简体   繁体   English

使用 split() 在各种标点符号处分割字符串

[英]Dividing a string at various punctuation marks using split()

I'm trying to divide a string into words, removing spaces and punctuation marks.我正在尝试将字符串分成单词,删除空格和标点符号。

I tried using the split() method, passing all the punctuation at once, but my results were incorrect:我尝试使用split()方法,一次传递所有标点符号,但我的结果不正确:

>>> test='hello,how are you?I am fine,thank you. And you?'
>>> test.split(' ,.?')
['hello,how are you?I am fine,thank you. And you?']

I actually know how to do this with regexes already, but I'd like to figure out how to do it using split() .我实际上已经知道如何使用正则表达式来做到这一点,但我想弄清楚如何使用split()来做到这一点。 Please don't give me a regex solution.请不要给我正则表达式解决方案。

If you want to split a string based on multiple delimiters, as in your example, you're going to need to use the re module despite your bizarre objections, like this:如果你想根据多个分隔符分割一个字符串,就像你的例子一样,尽管你有奇怪的反对意见,你还是需要使用re模块,就像这样:

>>> re.split('[?.,]', test)
['hello', 'how are you', 'I am fine', 'thank you', ' And you', '']
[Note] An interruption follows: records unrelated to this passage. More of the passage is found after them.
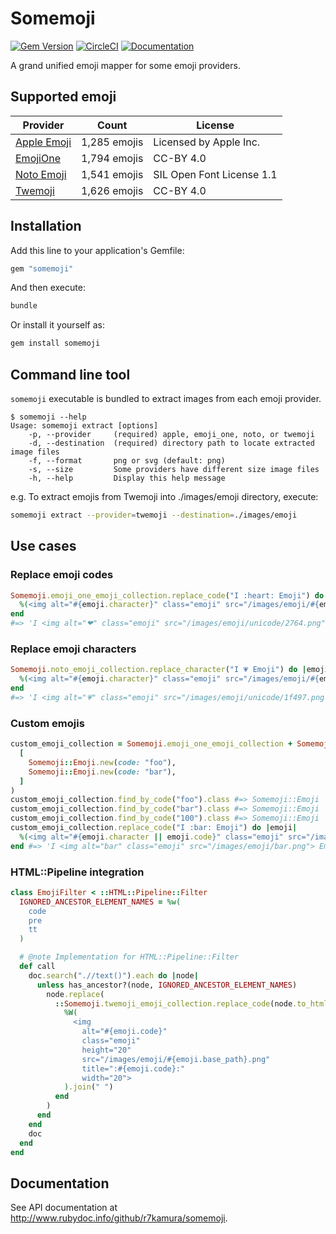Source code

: # Somemoji

[![Gem Version](https://badge.fury.io/rb/somemoji.svg)](https://badge.fury.io/rb/somemoji)
[![CircleCI](https://img.shields.io/circleci/project/r7kamura/somemoji.svg)](https://circleci.com/gh/r7kamura/somemoji)
[![Documentation](http://img.shields.io/badge/docs-rdoc.info-blue.svg)](http://www.rubydoc.info/github/r7kamura/somemoji)

A grand unified emoji mapper for some emoji providers.

## Supported emoji

|Provider|Count|License|
|---|---|---|
|[Apple Emoji](https://support.apple.com/en-us/HT202332)|1,285 emojis|Licensed by Apple Inc.|
|[EmojiOne](https://github.com/Ranks/emojione)|1,794 emojis|CC-BY 4.0|
|[Noto Emoji](https://github.com/googlei18n/noto-emoji)|1,541 emojis|SIL Open Font License 1.1|
|[Twemoji](https://github.com/twitter/twemoji)|1,626 emojis|CC-BY 4.0|

## Installation

Add this line to your application's Gemfile:

```ruby
gem "somemoji"
```

And then execute:

```bash
bundle
```

Or install it yourself as:

```bash
gem install somemoji
```

## Command line tool

`somemoji` executable is bundled to extract images from each emoji provider.

```
$ somemoji --help
Usage: somemoji extract [options]
    -p, --provider     (required) apple, emoji_one, noto, or twemoji
    -d, --destination  (required) directory path to locate extracted image files
    -f, --format       png or svg (default: png)
    -s, --size         Some providers have different size image files
    -h, --help         Display this help message
```

e.g. To extract emojis from Twemoji into ./images/emoji directory, execute:

```bash
somemoji extract --provider=twemoji --destination=./images/emoji
```

## Use cases

### Replace emoji codes

```ruby
Somemoji.emoji_one_emoji_collection.replace_code("I :heart: Emoji") do |emoji|
  %(<img alt="#{emoji.character}" class="emoji" src="/images/emoji/#{emoji.base_path}.png">)
end
#=> 'I <img alt="❤" class="emoji" src="/images/emoji/unicode/2764.png"> Emoji'
```

### Replace emoji characters

```ruby
Somemoji.noto_emoji_collection.replace_character("I 💗 Emoji") do |emoji|
  %(<img alt="#{emoji.character}" class="emoji" src="/images/emoji/#{emoji.base_path}.png">)
end
#=> 'I <img alt="💗" class="emoji" src="/images/emoji/unicode/1f497.png"> Emoji'
```

### Custom emojis

```ruby
custom_emoji_collection = Somemoji.emoji_one_emoji_collection + Somemoji::EmojiCollection.new(
  [
    Somemoji::Emoji.new(code: "foo"),
    Somemoji::Emoji.new(code: "bar"),
  ]
)
custom_emoji_collection.find_by_code("foo").class #=> Somemoji::Emoji
custom_emoji_collection.find_by_code("bar").class #=> Somemoji::Emoji
custom_emoji_collection.find_by_code("100").class #=> Somemoji::Emoji
custom_emoji_collection.replace_code("I :bar: Emoji") do |emoji|
  %(<img alt="#{emoji.character || emoji.code}" class="emoji" src="/images/emoji/#{emoji.base_path}.png">)
end #=> 'I <img alt="bar" class="emoji" src="/images/emoji/bar.png"> Emoji'
```

### HTML::Pipeline integration

```ruby
class EmojiFilter < ::HTML::Pipeline::Filter
  IGNORED_ANCESTOR_ELEMENT_NAMES = %w(
    code
    pre
    tt
  )

  # @note Implementation for HTML::Pipeline::Filter
  def call
    doc.search(".//text()").each do |node|
      unless has_ancestor?(node, IGNORED_ANCESTOR_ELEMENT_NAMES)
        node.replace(
          ::Somemoji.twemoji_emoji_collection.replace_code(node.to_html) do |emoji|
            %W(
              <img
                alt="#{emoji.code}"
                class="emoji"
                height="20"
                src="/images/emoji/#{emoji.base_path}.png"
                title=":#{emoji.code}:"
                width="20">
            ).join(" ")
          end
        )
      end
    end
    doc
  end
end
```

## Documentation

See API documentation at http://www.rubydoc.info/github/r7kamura/somemoji.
It's possible to get a similar result using split , but you need to call split once for every character, and you need to iterate over the results of the previous split.这是有可能得到使用了类似的结果split ,但你需要调用一次拆分为每一个字符,你需要遍历以前的拆分结果。 This works but it's ugly:这有效,但很难看:

>>> sum([z.split() 
... for z in sum([y.split('?') 
... for y in sum([x.split('.') 
... for x in test.split(',')],[])], [])], [])
['hello', 'how', 'are', 'you', 'I', 'am', 'fine', 'thank', 'you', 'And', 'you']

This uses sum() to flatten the list returned by the previous iteration.这使用sum()来展平前一次迭代返回的列表。

这是我能想到的不使用 re 模块的最佳方法:

"".join((char if char.isalpha() else " ") for char in test).split()

由于你不想使用 re 模块,你可以使用这个:

 test.replace(',',' ').replace('.',' ').replace('?',' ').split()

A modified version of larsks' answer, where you don't need to type all punctuation characters yourself: larsks 答案的修改版本,您无需自己输入所有标点符号:

import re, string

re.split("[" + string.punctuation + "]+", test)
['hello', 'how are you', 'I am fine', 'thank you', ' And you', '']

You can write a function to extend usage of .split() :您可以编写一个函数来扩展.split()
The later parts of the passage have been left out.